|English: Dave Navarro, Jane's Addiction, Ninja tour. image shot by Fiona Bowie at Santa Barbara, California (thumbnail) (Photo credit: Wikipedia)|
This is not a post about my love for Dave Navarro, I promise.
Anyway, I've been dealing with some stuff lately. Stressors if you will. As many of you know, my teeth have been making me really sick and that's not helping the situation at all. A few weeks back I had an all out meltdown, questioning my faith and who I was. It wasn't pretty. What brought it on? Words. Those little puppies have power. Especially when you are a people pleaser like I am, anyone thinking badly of you can stress you beyond belief. The thing is, why? Why do I get like that? It's been eating me up for weeks and came to a pretty ugly head for me last night when I realized how ridiculous my weeks of being so upset over the whole thing were. So stressed that it was taking a physical toll over what someone thought of me. Just typing that makes me realize how nuts it sounds. Hello approval addiction. Anyway, I spent a good deal of my day questioning why my little brain in cahoots with my heart tends to agonize over this stuff and why I can't give my worries over and just let go, stuff like that. Being afraid of people not liking you is stupid, this was my mantra for the day.

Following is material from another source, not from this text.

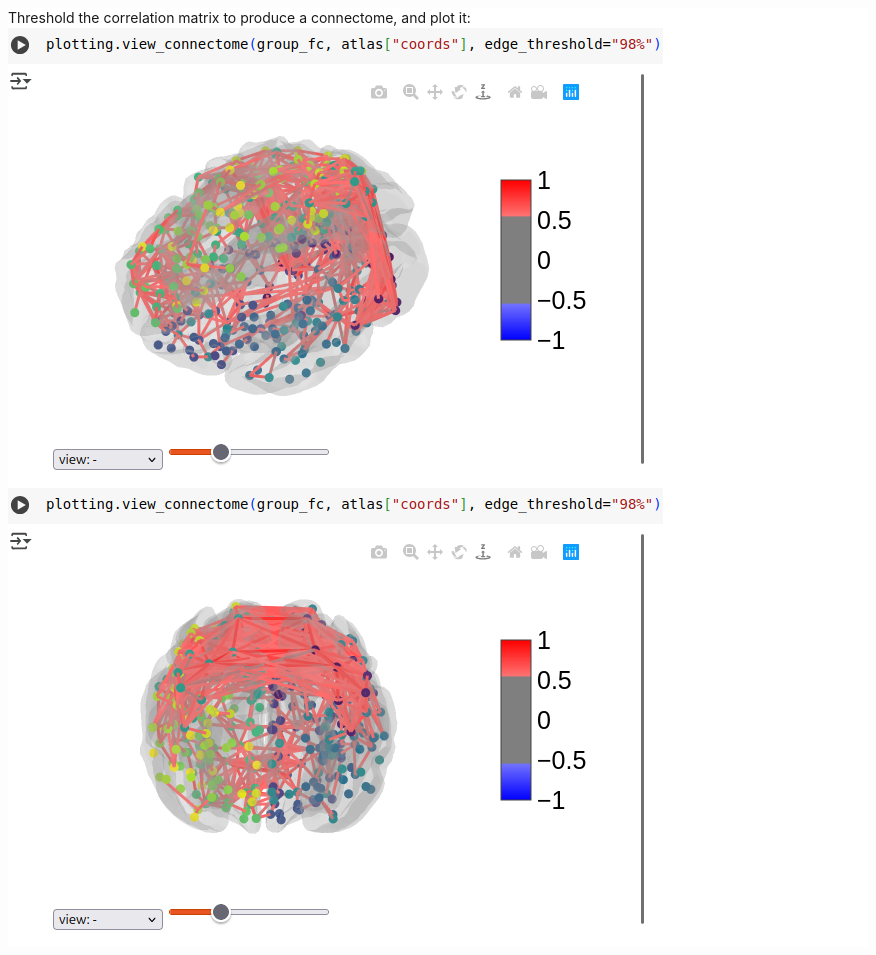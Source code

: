 Threshold the correlation matrix to produce a connectome, and plot it:
![alt text](image-3.png)
![alt text](image-4.png)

Then tonight Dave came up in conversation, as happens a lot with my friends and I. We were watching videos of Heart and Dave Navarro together, seriously go check that awesomeness out, and I found this interview. Now, like any good fangirl, I know a LOT about Dave. I knew all the facts in the video. But, I found this interview, full of the slap upside the head and perspective I so desperately needed, exactly when I needed it most. The powers that be are kind of awesome like that. The fact that the message I needed to hear came from Dave Navarro is so ironic it would take me hours to explain it. Anyhow, this is Dave talking about overcoming fear. What I got was a hefty dose of perspective on things that are TRULY worth stressing over and no matter how great or small the fear... well we just have to say what's the worst that can happen and keep living.
As for me and my ridiculous stress and worry over people who aren't even important?
“Be who you are and say what you feel, because those who mind don't matter, and those who matter don't mind.” ― Bernard M. Baruch
I may have to remind mysself of that a lot, take a lot of deep breaths, sing Let It Go, and vent time and again, but I will be proactive. I refuse to give anyone that kind of power over me anymore.